John must have calmed, too. The next time he speaks, his voice is quieter; creating intimacy. 

“Are you all right?” he asks. He asks it like whatever Sherlock says will be fine; inviting honesty. So, Sherlock is honest:

“A bit overwhelmed,” he says. He listens to John’s responding low, long intake of breath, and wonders in what unconsidered ways his words could be understood. 

“Good or bad?” John asks. Oh. 

“Good,” Sherlock hurries to correct. “Good, of course.”

John is silent for a while, again. He’s probably thinking, so Sherlock doesn’t interrupt him to demand a response. He touches the smooth surface on the microscope instead, focusing his attention on that, and the pattern of the light hitting it, as he waits for John’s reply. 

“Are you in the kitchen?” John asks then. Calm still, but with an intention, now. 

“Yes.”

“Can I come out?” 

Sherlock wishes John knew that he doesn’t have to ask. They’ll get there, probably. 

“Yes,” Sherlock says. John, however, continues:

“I want to– I just want to kiss you,” he says. Sherlock is almost taken aback by how instant his own reacting smile to the words are, but then again he is in love; perhaps it isn’t so strange after all. “Is that okay?”

Sherlock chuckles, although it is more a huff of breath through his nose than anything. He’s been so caught up in his own emotions about their development, that he’s hardly considered John’s; he must, for lack of a better phrase, be shitting his pants, too.

“Yes,” he says; makes his voice firm and clear, so John knows how much he means it. “That’s okay.”

John doesn’t reply, but Sherlock hears shuffling for a while, before he hears the bedroom door down the hallway opening.
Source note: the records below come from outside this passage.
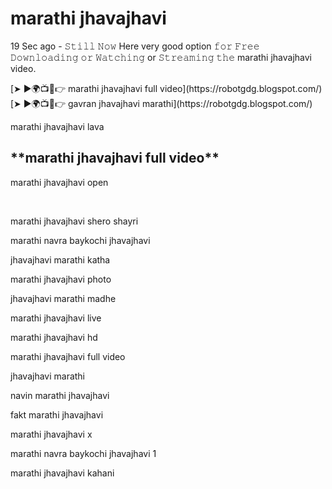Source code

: <h1>marathi jhavajhavi</h1>
<p>19 Sec ago - 𝚂𝚝𝚒𝚕𝚕 𝙽𝚘𝚠 Here very good option 𝚏𝚘𝚛 𝙵𝚛𝚎𝚎 𝙳𝚘𝚠𝚗𝚕𝚘𝚊𝚍𝚒𝚗𝚐 𝚘𝚛 𝚆𝚊𝚝𝚌𝚑𝚒𝚗𝚐 or 𝚂𝚝𝚛𝚎𝚊𝚖𝚒𝚗𝚐 𝚝𝚑𝚎 marathi jhavajhavi video.</p>
[➤ ►🌍📺📱👉 marathi jhavajhavi full video](https://robotgdg.blogspot.com/)<br>
[➤ ►🌍📺📱👉 gavran jhavajhavi marathi](https://robotgdg.blogspot.com/)<br>
<p>marathi jhavajhavi lava</p>
<h2>**marathi jhavajhavi full video**</h2>
<p>marathi jhavajhavi open</p><br>
<p>marathi jhavajhavi shero shayri</p>
<p>marathi navra baykochi jhavajhavi</p>
<p>jhavajhavi marathi katha</p>
<p>marathi jhavajhavi photo</p>
<p>jhavajhavi marathi madhe</p>
<p>marathi jhavajhavi live</p>
<p>marathi jhavajhavi hd</p>
<p>marathi jhavajhavi full video</p>
<p>jhavajhavi marathi</p>
<p>navin marathi jhavajhavi</p>
<p>fakt marathi jhavajhavi</p>
<p>marathi jhavajhavi x</p>
<p>marathi navra baykochi jhavajhavi 1</p>
<p>marathi jhavajhavi kahani</p>

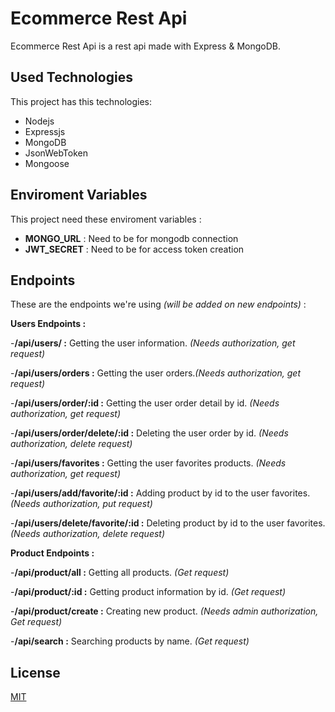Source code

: # Ecommerce Rest Api

Ecommerce Rest Api is a rest api made with Express & MongoDB.

## Used Technologies

This project has this technologies:

- Nodejs
- Expressjs
- MongoDB
- JsonWebToken
- Mongoose

## Enviroment Variables

This project need these enviroment variables :

- **MONGO_URL** : Need to be for mongodb connection
- **JWT_SECRET** : Need to be for access token creation

## Endpoints

These are the endpoints we're using _(will be added on new endpoints)_ :

**Users Endpoints :**

-**/api/users/ :** Getting the user information. _(Needs authorization, get request)_

-**/api/users/orders :** Getting the user orders._(Needs authorization, get request)_

-**/api/users/order/:id :** Getting the user order detail by id. _(Needs authorization, get request)_

-**/api/users/order/delete/:id :** Deleting the user order by id. _(Needs authorization, delete request)_

-**/api/users/favorites :** Getting the user favorites products. _(Needs authorization, get request)_

-**/api/users/add/favorite/:id :** Adding product by id to the user favorites. _(Needs authorization, put request)_

-**/api/users/delete/favorite/:id :** Deleting product by id to the user favorites. _(Needs authorization, delete request)_

**Product Endpoints :**

-**/api/product/all :** Getting all products. _(Get request)_

-**/api/product/:id :** Getting product information by id. _(Get request)_

-**/api/product/create :** Creating new product. _(Needs admin authorization, Get request)_

-**/api/search :** Searching products by name. _(Get request)_

## License

[MIT](https://choosealicense.com/licenses/mit/)
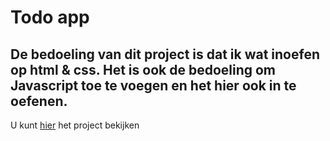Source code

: # Todo app

## De bedoeling van dit project is dat ik wat inoefen op html & css. Het is ook de bedoeling om Javascript toe te voegen en het hier ook in te oefenen.

U kunt [hier](fe-cc-todo.surge.sh) het project bekijken

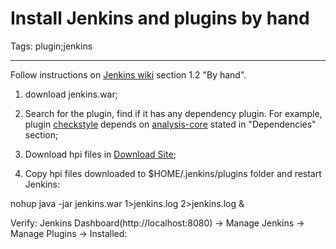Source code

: # Install Jenkins and plugins by hand
Tags: plugin;jenkins

------

Follow instructions on [Jenkins wiki](https://wiki.jenkins-ci.org/display/JENKINS/Plugins) section 1.2 "By hand".

 

1. download jenkins.war;

 

1. Search for the plugin, find if it has any dependency plugin. For example, plugin [checkstyle](https://wiki.jenkins-ci.org/display/JENKINS/Checkstyle+Plugin) depends on [analysis-core](https://wiki.jenkins-ci.org/display/JENKINS/Static+Code+Analysis+Plug-ins) stated in "Dependencies" section;

 

1. Download hpi files in [Download Site](http://updates.jenkins-ci.org/download/plugins/);

 

1. Copy hpi files downloaded to $HOME/.jenkins/plugins folder and restart Jenkins:

 nohup java -jar jenkins.war 1>jenkins.log 2>jenkins.log &

 

Verify: Jenkins Dashboard(http://localhost:8080) -> Manage Jenkins -> Manage Plugins -> Installed:
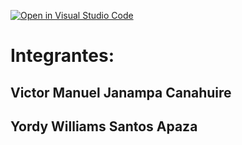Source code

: [![Open in Visual Studio Code](https://classroom.github.com/assets/open-in-vscode-f059dc9a6f8d3a56e377f745f24479a46679e63a5d9fe6f495e02850cd0d8118.svg)](https://classroom.github.com/online_ide?assignment_repo_id=6148420&assignment_repo_type=AssignmentRepo)

# Integrantes:
## Victor Manuel Janampa Canahuire
## Yordy Williams Santos Apaza
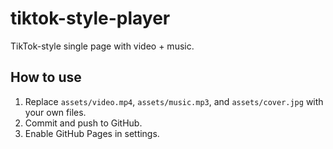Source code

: # tiktok-style-player

TikTok-style single page with video + music.

## How to use
1. Replace `assets/video.mp4`, `assets/music.mp3`, and `assets/cover.jpg` with your own files.
2. Commit and push to GitHub.
3. Enable GitHub Pages in settings.
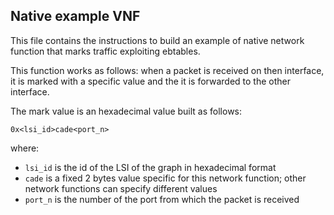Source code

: ## Native example VNF

This file contains the instructions to build an example of native network function that marks traffic exploiting ebtables.

This function works as follows: when a packet is received on then interface, it 
is marked with a specific value and the it is forwarded to the other interface.

The mark value is an hexadecimal value built as follows:

	0x<lsi_id>cade<port_n>
	
where:  
  * `lsi_id`	is the id of the LSI of the graph in hexadecimal format  
  * `cade`	is a fixed 2 bytes value specific for this network function;
                other network functions can specify different values  
  * `port_n`	is the number of the port from which the packet is received
	

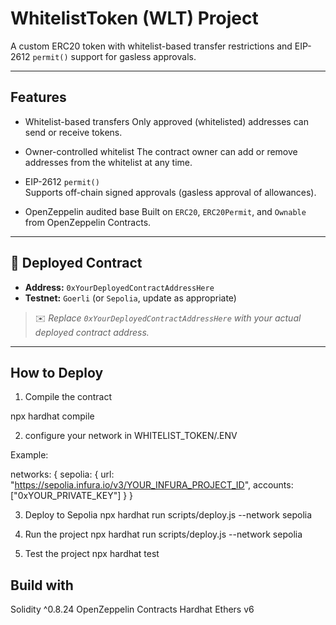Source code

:# WhitelistToken (WLT) Project

A custom ERC20 token with whitelist-based transfer restrictions and EIP-2612 `permit()` support for gasless approvals.

---

## Features

- Whitelist-based transfers
  Only approved (whitelisted) addresses can send or receive tokens.
  
- Owner-controlled whitelist
  The contract owner can add or remove addresses from the whitelist at any time.

- EIP-2612 `permit()`  
  Supports off-chain signed approvals (gasless approval of allowances).

- OpenZeppelin audited base
  Built on `ERC20`, `ERC20Permit`, and `Ownable` from OpenZeppelin Contracts.

---

## 📜 Deployed Contract

- **Address:** `0xYourDeployedContractAddressHere`
- **Testnet:** `Goerli` (or `Sepolia`, update as appropriate)

> ✉️ _Replace `0xYourDeployedContractAddressHere` with your actual deployed contract address._  

---

## How to Deploy

1) Compile the contract

npx hardhat compile

2) configure your network in WHITELIST_TOKEN/.ENV

Example: 

networks: {
  sepolia: {
    url: "https://sepolia.infura.io/v3/YOUR_INFURA_PROJECT_ID",
    accounts: ["0xYOUR_PRIVATE_KEY"]
  }
}


3) Deploy to Sepolia
npx hardhat run scripts/deploy.js --network sepolia


3) Run the project
npx hardhat run scripts/deploy.js --network sepolia

4) Test the project
npx hardhat test



## Build with
Solidity ^0.8.24
OpenZeppelin Contracts
Hardhat
Ethers v6
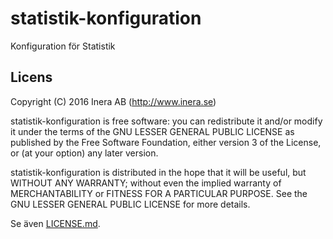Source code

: # statistik-konfiguration
Konfiguration för Statistik

## Licens
Copyright (C) 2016 Inera AB (http://www.inera.se)

statistik-konfiguration is free software: you can redistribute it and/or modify it under the terms of the GNU LESSER GENERAL PUBLIC LICENSE as published by the Free Software Foundation, either version 3 of the License, or (at your option) any later version.

statistik-konfiguration is distributed in the hope that it will be useful, but WITHOUT ANY WARRANTY; without even the implied warranty of MERCHANTABILITY or FITNESS FOR A PARTICULAR PURPOSE.  See the GNU LESSER GENERAL PUBLIC LICENSE for more details.

Se även [LICENSE.md](https://github.com/sklintyg/statistik-konfiguration/blob/master/LICENSE.md).
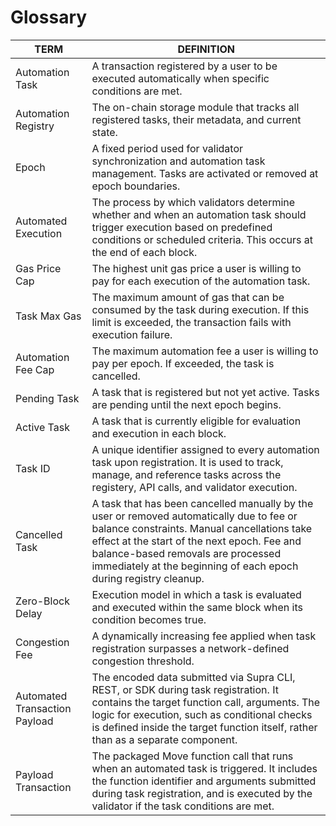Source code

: # Glossary

| TERM                          | DEFINITION                                                                                                                                                                                                                                                                                        |
| ----------------------------- | ------------------------------------------------------------------------------------------------------------------------------------------------------------------------------------------------------------------------------------------------------------------------------------------------- |
| Automation Task               | A transaction registered by a user to be executed automatically when specific conditions are met.                                                                                                                                                                                                 |
| Automation Registry           | The on-chain storage module that tracks all registered tasks, their metadata, and current state.                                                                                                                                                                                                  |
| Epoch                         | A fixed period used for validator synchronization and automation task management. Tasks are activated or removed at epoch boundaries.                                                                                                                                                             |
| Automated Execution           | The process by which validators determine whether and when an automation task should trigger execution based on predefined conditions or scheduled criteria. This occurs at the end of each block.                                                                                                |
| Gas Price Cap                 | The highest unit gas price a user is willing to pay for each execution of the automation task.                                                                                                                                                                                                    |
| Task Max Gas                  | The maximum amount of gas that can be consumed by the task during execution. If this limit is exceeded, the transaction fails with execution failure.                                                                                                                                             |
| Automation Fee Cap            | The maximum automation fee a user is willing to pay per epoch. If exceeded, the task is cancelled.                                                                                                                                                                                                |
| Pending Task                  | A task that is registered but not yet active. Tasks are pending until the next epoch begins.                                                                                                                                                                                                      |
| Active Task                   | A task that is currently eligible for evaluation and execution in each block.                                                                                                                                                                                                                     |
| Task ID                       | A unique identifier assigned to every automation task upon registration. It is used to track, manage, and reference tasks across the registery, API calls, and validator execution.                                                                                                               |
| Cancelled Task                | A task that has been cancelled manually by the user or removed automatically due to fee or balance constraints. Manual cancellations take effect at the start of the next epoch. Fee and balance-based removals are processed immediately at the beginning of each epoch during registry cleanup. |
| Zero-Block Delay              | Execution model in which a task is evaluated and executed within the same block when its condition becomes true.                                                                                                                                                                                  |
| Congestion Fee                | A dynamically increasing fee applied when task registration surpasses a network-defined congestion threshold.                                                                                                                                                                                     |
| Automated Transaction Payload | The encoded data submitted via Supra CLI, REST, or SDK during task registration. It contains the target function call, arguments. The logic for execution, such as conditional checks is defined inside the target function itself, rather than as a separate component.                          |
| Payload Transaction           | The packaged Move function call that runs when an automated task is triggered. It includes the function identifier and arguments submitted during task registration, and is executed by the validator if the task conditions are met.                                                             |
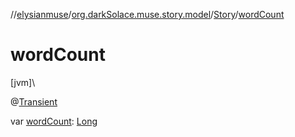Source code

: //[elysianmuse](../../../index.md)/[org.darkSolace.muse.story.model](../index.md)/[Story](index.md)/[wordCount](word-count.md)

# wordCount

[jvm]\

@[Transient](https://kotlinlang.org/api/latest/jvm/stdlib/kotlin.jvm/-transient/index.html)

var [wordCount](word-count.md): [Long](https://kotlinlang.org/api/latest/jvm/stdlib/kotlin/-long/index.html)
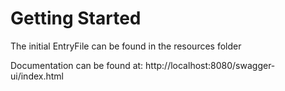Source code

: # Getting Started

The initial EntryFile can be found in the resources folder

Documentation can be found at: http://localhost:8080/swagger-ui/index.html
He hangs up the phone, and puts his chin back in his palm, as he listens to the sound of John’s footsteps arriving before he does.

When John arrives he is biting his bottom lip, but it does a poor job of hiding his grin. His hair is messy on top of his head, and he looks mussed up and sleepy, but also somehow milder than usual. Maybe it’s just that he’s back here, at night, and stripped off his daytime clothes – although, Sherlock notes, he’s still wearing a lot more than he slept in; boxers, sweats and a scruffy tee. It’s probably for Sherlock’s benefit. 

Sherlock smiles, too, as he straightens and turns in his seat when John comes closer, so John can step in-between his parted thighs and stand close enough for his warmth to be felt. Sherlock turns his face upwards towards him, and keeps their eyes locked.

John doesn’t touch him, but Sherlock thinks he probably will in a bit, when Sherlock has told him that he can. Instead John leans against the table, supporting himself by his hip.

“Are you comfortable?” he asks. “With everything that has happened?” 

Sherlock could see how he’d draw that sort of conclusion from all of the facts; his own inexperience – that is, before last night – and his being gone upon John’s awakening. It hadn’t been full on sex, but it had been frantic, hands and spit, and it had been punctuated by John’s constant repetition of “Is this okay?”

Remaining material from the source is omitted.